Task directions
Below you will find a set of lines. Repeat them all exactly.

Excerpted records
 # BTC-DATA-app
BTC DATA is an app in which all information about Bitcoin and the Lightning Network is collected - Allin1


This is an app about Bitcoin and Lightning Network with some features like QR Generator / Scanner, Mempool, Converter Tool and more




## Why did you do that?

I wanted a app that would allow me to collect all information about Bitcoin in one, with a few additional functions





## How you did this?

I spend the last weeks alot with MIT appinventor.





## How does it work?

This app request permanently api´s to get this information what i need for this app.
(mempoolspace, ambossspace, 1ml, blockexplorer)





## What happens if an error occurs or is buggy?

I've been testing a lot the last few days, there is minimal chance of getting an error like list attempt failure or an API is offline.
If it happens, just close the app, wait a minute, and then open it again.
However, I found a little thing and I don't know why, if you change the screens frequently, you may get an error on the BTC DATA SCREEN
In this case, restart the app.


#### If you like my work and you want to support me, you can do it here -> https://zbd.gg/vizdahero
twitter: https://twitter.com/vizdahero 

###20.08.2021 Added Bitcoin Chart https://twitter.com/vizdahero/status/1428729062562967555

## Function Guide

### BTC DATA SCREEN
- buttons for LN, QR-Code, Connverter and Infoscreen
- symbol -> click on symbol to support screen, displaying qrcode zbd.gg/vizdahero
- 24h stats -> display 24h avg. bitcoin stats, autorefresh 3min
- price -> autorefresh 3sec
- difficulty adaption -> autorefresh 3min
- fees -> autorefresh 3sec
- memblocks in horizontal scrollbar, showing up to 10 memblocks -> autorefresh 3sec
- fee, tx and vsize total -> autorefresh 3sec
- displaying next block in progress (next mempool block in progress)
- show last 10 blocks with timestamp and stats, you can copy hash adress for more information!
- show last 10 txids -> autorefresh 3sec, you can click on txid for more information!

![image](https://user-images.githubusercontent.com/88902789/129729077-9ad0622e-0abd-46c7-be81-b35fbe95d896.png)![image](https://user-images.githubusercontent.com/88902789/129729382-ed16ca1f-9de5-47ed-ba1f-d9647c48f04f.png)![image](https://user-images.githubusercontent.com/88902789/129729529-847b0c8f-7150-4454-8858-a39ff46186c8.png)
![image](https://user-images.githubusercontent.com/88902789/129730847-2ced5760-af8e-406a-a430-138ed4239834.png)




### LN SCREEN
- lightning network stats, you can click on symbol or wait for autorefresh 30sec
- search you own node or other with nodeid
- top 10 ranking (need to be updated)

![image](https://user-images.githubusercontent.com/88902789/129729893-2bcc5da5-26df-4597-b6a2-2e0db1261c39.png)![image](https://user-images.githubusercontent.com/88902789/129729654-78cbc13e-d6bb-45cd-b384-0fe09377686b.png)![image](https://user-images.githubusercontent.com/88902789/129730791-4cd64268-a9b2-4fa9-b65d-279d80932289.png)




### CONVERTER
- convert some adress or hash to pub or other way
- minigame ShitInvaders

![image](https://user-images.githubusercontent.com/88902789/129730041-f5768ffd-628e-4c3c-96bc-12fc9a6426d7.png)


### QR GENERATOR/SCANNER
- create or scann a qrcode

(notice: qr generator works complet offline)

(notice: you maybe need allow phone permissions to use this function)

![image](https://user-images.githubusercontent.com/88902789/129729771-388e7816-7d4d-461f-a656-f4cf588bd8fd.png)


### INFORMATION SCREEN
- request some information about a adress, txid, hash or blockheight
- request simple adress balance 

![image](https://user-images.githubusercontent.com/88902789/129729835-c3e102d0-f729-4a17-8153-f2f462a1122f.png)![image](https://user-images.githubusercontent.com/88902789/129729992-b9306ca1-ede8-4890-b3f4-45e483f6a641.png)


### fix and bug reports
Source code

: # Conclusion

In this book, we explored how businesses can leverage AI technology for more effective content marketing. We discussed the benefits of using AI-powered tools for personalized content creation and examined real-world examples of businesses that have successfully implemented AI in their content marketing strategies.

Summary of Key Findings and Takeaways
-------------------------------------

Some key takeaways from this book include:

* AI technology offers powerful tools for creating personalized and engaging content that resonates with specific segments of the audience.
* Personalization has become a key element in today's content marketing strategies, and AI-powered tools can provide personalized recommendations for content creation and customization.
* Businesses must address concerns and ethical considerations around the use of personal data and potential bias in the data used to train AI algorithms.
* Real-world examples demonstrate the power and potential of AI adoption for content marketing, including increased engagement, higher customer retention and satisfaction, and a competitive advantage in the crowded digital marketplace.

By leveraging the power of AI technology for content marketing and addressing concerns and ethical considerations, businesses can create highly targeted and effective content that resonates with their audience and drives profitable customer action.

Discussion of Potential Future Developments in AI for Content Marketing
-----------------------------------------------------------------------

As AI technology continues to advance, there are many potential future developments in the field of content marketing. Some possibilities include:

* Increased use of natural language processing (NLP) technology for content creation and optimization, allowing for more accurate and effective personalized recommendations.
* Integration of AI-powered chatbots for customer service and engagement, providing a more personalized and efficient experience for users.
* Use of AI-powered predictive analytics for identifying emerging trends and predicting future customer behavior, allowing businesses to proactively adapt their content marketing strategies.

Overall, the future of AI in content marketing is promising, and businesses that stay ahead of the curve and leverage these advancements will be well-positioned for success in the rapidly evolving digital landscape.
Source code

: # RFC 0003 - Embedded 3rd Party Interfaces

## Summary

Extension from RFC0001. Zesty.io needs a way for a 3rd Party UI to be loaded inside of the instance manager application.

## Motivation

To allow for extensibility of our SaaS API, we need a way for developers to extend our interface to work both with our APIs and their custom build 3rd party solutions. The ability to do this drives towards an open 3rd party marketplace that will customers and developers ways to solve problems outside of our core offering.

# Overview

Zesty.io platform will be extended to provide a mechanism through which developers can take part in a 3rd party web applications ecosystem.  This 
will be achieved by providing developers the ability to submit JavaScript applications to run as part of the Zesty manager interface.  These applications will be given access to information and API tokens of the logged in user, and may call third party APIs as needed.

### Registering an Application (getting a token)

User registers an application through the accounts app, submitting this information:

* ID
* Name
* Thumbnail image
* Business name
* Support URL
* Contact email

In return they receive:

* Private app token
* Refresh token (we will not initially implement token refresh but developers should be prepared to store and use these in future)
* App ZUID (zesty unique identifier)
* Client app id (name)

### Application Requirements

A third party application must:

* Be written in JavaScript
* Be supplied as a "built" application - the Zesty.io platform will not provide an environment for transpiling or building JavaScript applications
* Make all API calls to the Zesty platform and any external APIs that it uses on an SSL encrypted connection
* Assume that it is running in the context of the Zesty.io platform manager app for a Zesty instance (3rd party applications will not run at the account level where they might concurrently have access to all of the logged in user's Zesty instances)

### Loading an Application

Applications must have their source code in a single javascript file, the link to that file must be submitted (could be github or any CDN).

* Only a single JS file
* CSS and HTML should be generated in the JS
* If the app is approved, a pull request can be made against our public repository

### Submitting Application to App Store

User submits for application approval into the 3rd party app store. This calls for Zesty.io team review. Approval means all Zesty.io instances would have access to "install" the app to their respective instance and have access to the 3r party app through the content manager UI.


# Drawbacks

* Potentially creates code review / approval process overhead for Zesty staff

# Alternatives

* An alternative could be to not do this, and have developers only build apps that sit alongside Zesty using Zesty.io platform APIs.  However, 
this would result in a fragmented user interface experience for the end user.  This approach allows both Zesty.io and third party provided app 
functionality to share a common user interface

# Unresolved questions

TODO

Task output
 # BTC-DATA-app
BTC DATA is an app in which all information about Bitcoin and the Lightning Network is collected - Allin1


This is an app about Bitcoin and Lightning Network with some features like QR Generator / Scanner, Mempool, Converter Tool and more




## Why did you do that?

I wanted a app that would allow me to collect all information about Bitcoin in one, with a few additional functions





## How you did this?

I spend the last weeks alot with MIT appinventor.





## How does it work?

This app request permanently api´s to get this information what i need for this app.
(mempoolspace, ambossspace, 1ml, blockexplorer)





## What happens if an error occurs or is buggy?

I've been testing a lot the last few days, there is minimal chance of getting an error like list attempt failure or an API is offline.
If it happens, just close the app, wait a minute, and then open it again.
However, I found a little thing and I don't know why, if you change the screens frequently, you may get an error on the BTC DATA SCREEN
In this case, restart the app.


#### If you like my work and you want to support me, you can do it here -> https://zbd.gg/vizdahero
twitter: https://twitter.com/vizdahero 

###20.08.2021 Added Bitcoin Chart https://twitter.com/vizdahero/status/1428729062562967555

## Function Guide

### BTC DATA SCREEN
- buttons for LN, QR-Code, Connverter and Infoscreen
- symbol -> click on symbol to support screen, displaying qrcode zbd.gg/vizdahero
- 24h stats -> display 24h avg. bitcoin stats, autorefresh 3min
- price -> autorefresh 3sec
- difficulty adaption -> autorefresh 3min
- fees -> autorefresh 3sec
- memblocks in horizontal scrollbar, showing up to 10 memblocks -> autorefresh 3sec
- fee, tx and vsize total -> autorefresh 3sec
- displaying next block in progress (next mempool block in progress)
- show last 10 blocks with timestamp and stats, you can copy hash adress for more information!
- show last 10 txids -> autorefresh 3sec, you can click on txid for more information!

![image](https://user-images.githubusercontent.com/88902789/129729077-9ad0622e-0abd-46c7-be81-b35fbe95d896.png)![image](https://user-images.githubusercontent.com/88902789/129729382-ed16ca1f-9de5-47ed-ba1f-d9647c48f04f.png)![image](https://user-images.githubusercontent.com/88902789/129729529-847b0c8f-7150-4454-8858-a39ff46186c8.png)
![image](https://user-images.githubusercontent.com/88902789/129730847-2ced5760-af8e-406a-a430-138ed4239834.png)




### LN SCREEN
- lightning network stats, you can click on symbol or wait for autorefresh 30sec
- search you own node or other with nodeid
- top 10 ranking (need to be updated)

![image](https://user-images.githubusercontent.com/88902789/129729893-2bcc5da5-26df-4597-b6a2-2e0db1261c39.png)![image](https://user-images.githubusercontent.com/88902789/129729654-78cbc13e-d6bb-45cd-b384-0fe09377686b.png)![image](https://user-images.githubusercontent.com/88902789/129730791-4cd64268-a9b2-4fa9-b65d-279d80932289.png)




### CONVERTER
- convert some adress or hash to pub or other way
- minigame ShitInvaders

![image](https://user-images.githubusercontent.com/88902789/129730041-f5768ffd-628e-4c3c-96bc-12fc9a6426d7.png)


### QR GENERATOR/SCANNER
- create or scann a qrcode

(notice: qr generator works complet offline)

(notice: you maybe need allow phone permissions to use this function)

![image](https://user-images.githubusercontent.com/88902789/129729771-388e7816-7d4d-461f-a656-f4cf588bd8fd.png)


### INFORMATION SCREEN
- request some information about a adress, txid, hash or blockheight
- request simple adress balance 

![image](https://user-images.githubusercontent.com/88902789/129729835-c3e102d0-f729-4a17-8153-f2f462a1122f.png)![image](https://user-images.githubusercontent.com/88902789/129729992-b9306ca1-ede8-4890-b3f4-45e483f6a641.png)


### fix and bug reports
Source code

: # Conclusion

In this book, we explored how businesses can leverage AI technology for more effective content marketing. We discussed the benefits of using AI-powered tools for personalized content creation and examined real-world examples of businesses that have successfully implemented AI in their content marketing strategies.

Summary of Key Findings and Takeaways
-------------------------------------

Some key takeaways from this book include:

* AI technology offers powerful tools for creating personalized and engaging content that resonates with specific segments of the audience.
* Personalization has become a key element in today's content marketing strategies, and AI-powered tools can provide personalized recommendations for content creation and customization.
* Businesses must address concerns and ethical considerations around the use of personal data and potential bias in the data used to train AI algorithms.
* Real-world examples demonstrate the power and potential of AI adoption for content marketing, including increased engagement, higher customer retention and satisfaction, and a competitive advantage in the crowded digital marketplace.

By leveraging the power of AI technology for content marketing and addressing concerns and ethical considerations, businesses can create highly targeted and effective content that resonates with their audience and drives profitable customer action.

Discussion of Potential Future Developments in AI for Content Marketing
-----------------------------------------------------------------------

As AI technology continues to advance, there are many potential future developments in the field of content marketing. Some possibilities include:

* Increased use of natural language processing (NLP) technology for content creation and optimization, allowing for more accurate and effective personalized recommendations.
* Integration of AI-powered chatbots for customer service and engagement, providing a more personalized and efficient experience for users.
* Use of AI-powered predictive analytics for identifying emerging trends and predicting future customer behavior, allowing businesses to proactively adapt their content marketing strategies.

Overall, the future of AI in content marketing is promising, and businesses that stay ahead of the curve and leverage these advancements will be well-positioned for success in the rapidly evolving digital landscape.
Source code

: # RFC 0003 - Embedded 3rd Party Interfaces

## Summary

Extension from RFC0001. Zesty.io needs a way for a 3rd Party UI to be loaded inside of the instance manager application.

## Motivation

To allow for extensibility of our SaaS API, we need a way for developers to extend our interface to work both with our APIs and their custom build 3rd party solutions. The ability to do this drives towards an open 3rd party marketplace that will customers and developers ways to solve problems outside of our core offering.

# Overview

Zesty.io platform will be extended to provide a mechanism through which developers can take part in a 3rd party web applications ecosystem.  This 
will be achieved by providing developers the ability to submit JavaScript applications to run as part of the Zesty manager interface.  These applications will be given access to information and API tokens of the logged in user, and may call third party APIs as needed.

### Registering an Application (getting a token)

User registers an application through the accounts app, submitting this information:

* ID
* Name
* Thumbnail image
* Business name
* Support URL
* Contact email

In return they receive:

* Private app token
* Refresh token (we will not initially implement token refresh but developers should be prepared to store and use these in future)
* App ZUID (zesty unique identifier)
* Client app id (name)

### Application Requirements

A third party application must:

* Be written in JavaScript
* Be supplied as a "built" application - the Zesty.io platform will not provide an environment for transpiling or building JavaScript applications
* Make all API calls to the Zesty platform and any external APIs that it uses on an SSL encrypted connection
* Assume that it is running in the context of the Zesty.io platform manager app for a Zesty instance (3rd party applications will not run at the account level where they might concurrently have access to all of the logged in user's Zesty instances)

### Loading an Application

Applications must have their source code in a single javascript file, the link to that file must be submitted (could be github or any CDN).

* Only a single JS file
* CSS and HTML should be generated in the JS
* If the app is approved, a pull request can be made against our public repository

### Submitting Application to App Store

User submits for application approval into the 3rd party app store. This calls for Zesty.io team review. Approval means all Zesty.io instances would have access to "install" the app to their respective instance and have access to the 3r party app through the content manager UI.


# Drawbacks

* Potentially creates code review / approval process overhead for Zesty staff

# Alternatives

* An alternative could be to not do this, and have developers only build apps that sit alongside Zesty using Zesty.io platform APIs.  However, 
this would result in a fragmented user interface experience for the end user.  This approach allows both Zesty.io and third party provided app 
functionality to share a common user interface

# Unresolved questions

TODO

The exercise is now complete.